Armitage Dual Matrix

Madman Entertainment/AV Channel . R4 . COLOR . 90 mins . M15+ . PAL


Five years or so after the release of the first instalment of the Armitage saga Polymatrix, its action-packed sequel has finally been released to western audiences. And with Juliette Lewis bagging an above-the-title credit for her voice work, this second installment, dubbed Dual-Matrix, has certainly garnered some interest in the anime community.

The end of Polymatrix saw android super-cop Naomi Armitage fall in love with her human partner Ross Syllabus (sic). Taking on new identities, Naomi and Ross (aka Kevin) now live a relatively normal life on Mars, with their young daughter Yoko. ‘A daughter’ you say? ‘But isn’t Armitage a ..’. Yes. Naomi Armitage is a robot – the last survivor of the third generation cyborgs or ‘Thirds’; the first form of artificial life with the ability to conceive children! Dogged by controversy, the Thirds were hailed as both the final stage of android evolution, or the last straw in the increasing dominance of robots over humankind, and the manufacture of Thirds was suspended amid growing protest. An now with its population failing to meet its developmental needs, despite growing public unrest the Martian authorities have started to manufacture Thirds again.

When a Thirds factory is attacked and the entire production line of newly created robots is destroyed, Naomi telepathically receives their dying thoughts. And boy is she pissed! Donning her old working clothes - skimpy shorts, suspender belt, stockings and some flimsy bra-thing – she heads down to earth to mutilate the perpetrators. Soon we learn that the attack was masterminded by the villain of the piece – a powerful arms manufacturer known only as ‘Demetrio’ – who is looking to learn the Third’s secret of reproduction. This is something the audience is wondering pretty hard about as well, and soon Naomi is up to her armpits in minions trying to rip off her head.

At the same time, unbeknownst to Naomi, Ross reluctantly agrees to travel to Earth as the Martian representative to the upcoming summit on Robot rights. A vote to establish a bill of robot rights will see the Martian plans for population expansion legitimised. But with Ross and Yoko down on Earth, Demetrio may have finally found the lever he needs to overpower the feisty Naomi...

Now I must confess that I haven’t seen Polymatrix and therefore my impressions of Dual-Matrix are likely to be swayed by this. Certainly while I watched this installment I found my knowledge of the character’s back-story more than a little wanting, with the actions of the key characters seemingly poorly motivated. In light of the previous installment, for Naomi and Ross (the only two characters to carry over) this can be forgiven. But for the other key characters, well, that’s another story completely.

OK, so maybe it’s the missing back-story, but right from the beginning, Dual-Matrix seems to exhibit chronic sequel-itis. Right from the off, huge plot holes start opening up and the whole thing feels like it’s just been thrown together. Well, call me shallow, but Dual-Matrix is still damn entertaining. And the sole reason for this is its kick-ass lead character.
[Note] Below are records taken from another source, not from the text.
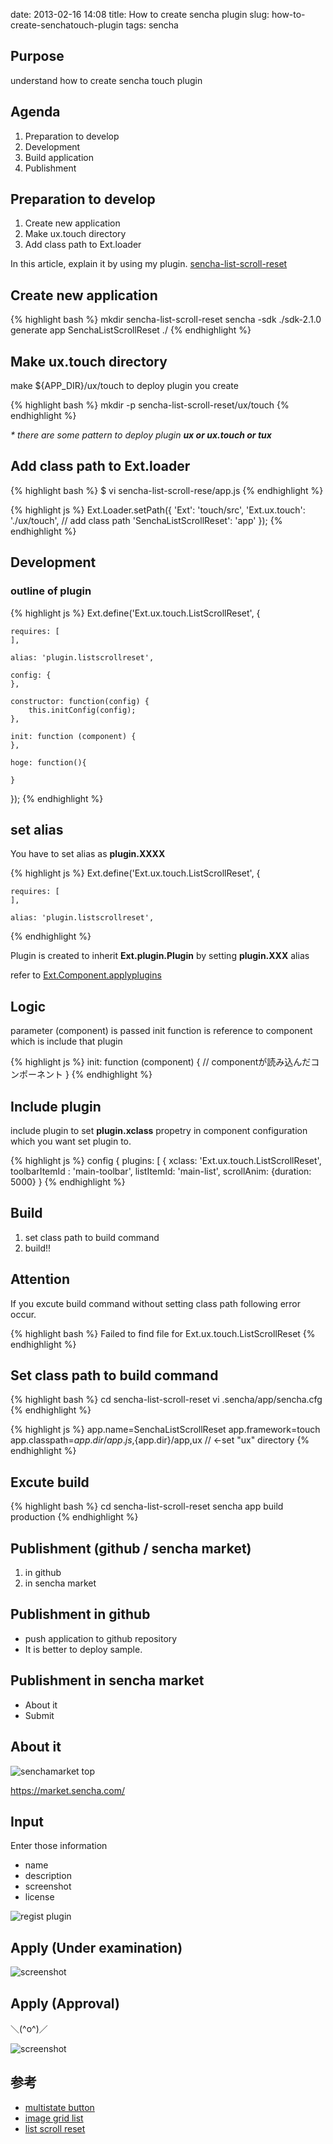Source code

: date: 2013-02-16 14:08
title: How to create sencha plugin
slug: how-to-create-senchatouch-plugin
tags: sencha


## Purpose
understand how to create sencha touch plugin

## Agenda
1. Preparation to develop
2. Development
3. Build application
4. Publishment


## Preparation to develop
1. Create new application
2. Make ux.touch directory
3. Add class path to Ext.loader


In this article, explain it by using my plugin. [sencha-list-scroll-reset](https://github.com/kashiro/sencha-list-scroll-reset)

## Create new application

{% highlight bash %}
mkdir sencha-list-scroll-reset
sencha -sdk ./sdk-2.1.0 generate app SenchaListScrollReset ./
{% endhighlight %}
	
## Make ux.touch directory

make ${APP_DIR}/ux/touch to deploy plugin you create

{% highlight bash %}
mkdir -p sencha-list-scroll-reset/ux/touch
{% endhighlight %}

_* there are some pattern to deploy plugin **ux or ux.touch or tux**_

## Add class path to Ext.loader

{% highlight bash %}
$ vi sencha-list-scroll-rese/app.js
{% endhighlight %}

{% highlight js %}
Ext.Loader.setPath({
	'Ext': 'touch/src',
	'Ext.ux.touch': './ux/touch',  // add class path 
	'SenchaListScrollReset': 'app'
});
{% endhighlight %}

## Development

### outline of plugin

{% highlight js %}
Ext.define('Ext.ux.touch.ListScrollReset', {

    requires: [
    ],

    alias: 'plugin.listscrollreset',
    
    config: {
    },

    constructor: function(config) {
        this.initConfig(config);
    },

    init: function (component) {
    },

    hoge: function(){
    
    }
    
});
{% endhighlight %}

## set alias

You have to set alias as **plugin.XXXX**

{% highlight js %}
Ext.define('Ext.ux.touch.ListScrollReset', {

	requires: [
	],

	alias: 'plugin.listscrollreset',
{% endhighlight %}

Plugin is created to inherit **Ext.plugin.Plugin** by setting **plugin.XXX** alias

refer to [Ext.Component.applyplugins](http://docs.sencha.com/touch/2-0/source/Component.html#Ext-Component-cfg-plugins)

## Logic
parameter (component) is passed init function is reference to component which is include that plugin

{% highlight js %}
init: function (component) {
	// componentが読み込んだコンポーネント
}
{% endhighlight %}


## Include plugin
include plugin to set **plugin.xclass** propetry in component configuration which you want set plugin to. 

{% highlight js %}
config {
	plugins: [
		{
			xclass: 'Ext.ux.touch.ListScrollReset',
			toolbarItemId : 'main-toolbar',
			listItemId: 'main-list',
			scrollAnim: {duration: 5000}
		}
{% endhighlight %}

## Build
1. set class path to build command
2. build!!


## Attention
If you excute build command without setting class path following error occur.

{% highlight bash %}
Failed to find file for Ext.ux.touch.ListScrollReset
{% endhighlight %}

## Set class path to build command

{% highlight bash %}
cd sencha-list-scroll-reset
vi .sencha/app/sencha.cfg
{% endhighlight %}

{% highlight js %}
app.name=SenchaListScrollReset
app.framework=touch
app.classpath=${app.dir}/app.js,${app.dir}/app,ux // ←set "ux" directory
{% endhighlight %}

## Excute build

{% highlight bash %}
cd sencha-list-scroll-reset
sencha app build production
{% endhighlight %}

## Publishment (github / sencha market)

1. in github
2. in sencha market

## Publishment in github
* push application to github repository
* It is better to deploy sample.

## Publishment in sencha market
* About it
* Submit

## About it
![senchamarket top](https://pbs.twimg.com/media/BCE6hsDCMAAIlMx.png)

https://market.sencha.com/

## Input
Enter those information
* name
* description
* screenshot
* license

![regist plugin](https://pbs.twimg.com/media/BCE7egNCAAAOWEx.png)

## Apply (Under examination)

![screenshot](https://pbs.twimg.com/media/BCE8jaYCQAIEfuz.png)

## Apply (Approval)
＼(^o^)／

![screenshot](https://pbs.twimg.com/media/BCuZjG1CIAAVU0k.png)


参考
----------
* [multistate button](https://github.com/kashiro/sencha-multistate-button)
* [image grid list](https://github.com/kashiro/sencha-image-grid-list)
* [list scroll reset](https://github.com/kashiro/sencha-list-scroll-reset)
Reminiscent of all the other one-woman cyborg killing machines that crop up in anime ad-nauseum (you’d be surprised how often), Naomi Armitage is a mixture between the cute little killer Battle Angel Alita and Ghost in the Shell’s Major Kusinagi, and there's something fundamentally entertaining about chicks with big attitudes and even bigger ordinance blowing the hell out of everyone. Hey, millions of Matrix fans can't be wrong :).

And despite the plot holes, the production does try to address some of those ubiquitous philosophic questions that crop up in sci-fi; the definition of life, where the boundary of humanity lies, and so on. Also explored is mankind’s discomfort at the growing integration of robots into society despite their growing dependence on them. But the soul of the production is really the duality of Naomi’s existence. Now living a human life with a husband and a young daughter, she and her family must come to terms with the fact that underneath she’s still an android; a fact of which her young daughter is still blissfully ignorant.


In terms of the quality of its animation, Armitage Dual-Matrix is quite a mixed bag; at times beautiful to watch, while at others it’s a case of the Saturday morning nasties. Particularly good are the bone-crunching, hand-to-hand combat sequences that have petite little Armitage dealing out death with a fluid, skillfully animated precision. Impressive too is the use of CGI to render many of the vehicles and some of the film’s key locations. In particular, the fully-3D car chase scenes look amazing, as do the moving platforms on which the film’s action-packed finale is staged. It is during this finale that the animation really hits high gear, with some beautifully choreographed action. In terms of nasties, the typical television cost-cutting techniques (predominantly panning stills) are certainly in evidence, and the detail level in the background images is below average; the producers taking advantage of the predominantly night-time locations. In terms of character designs, realism is the order of the day for the human cast, while more classic anime stylings (big eyes etc) are reserved for artificial humans such as Armitage. I must say, the contrast works very nicely indeed.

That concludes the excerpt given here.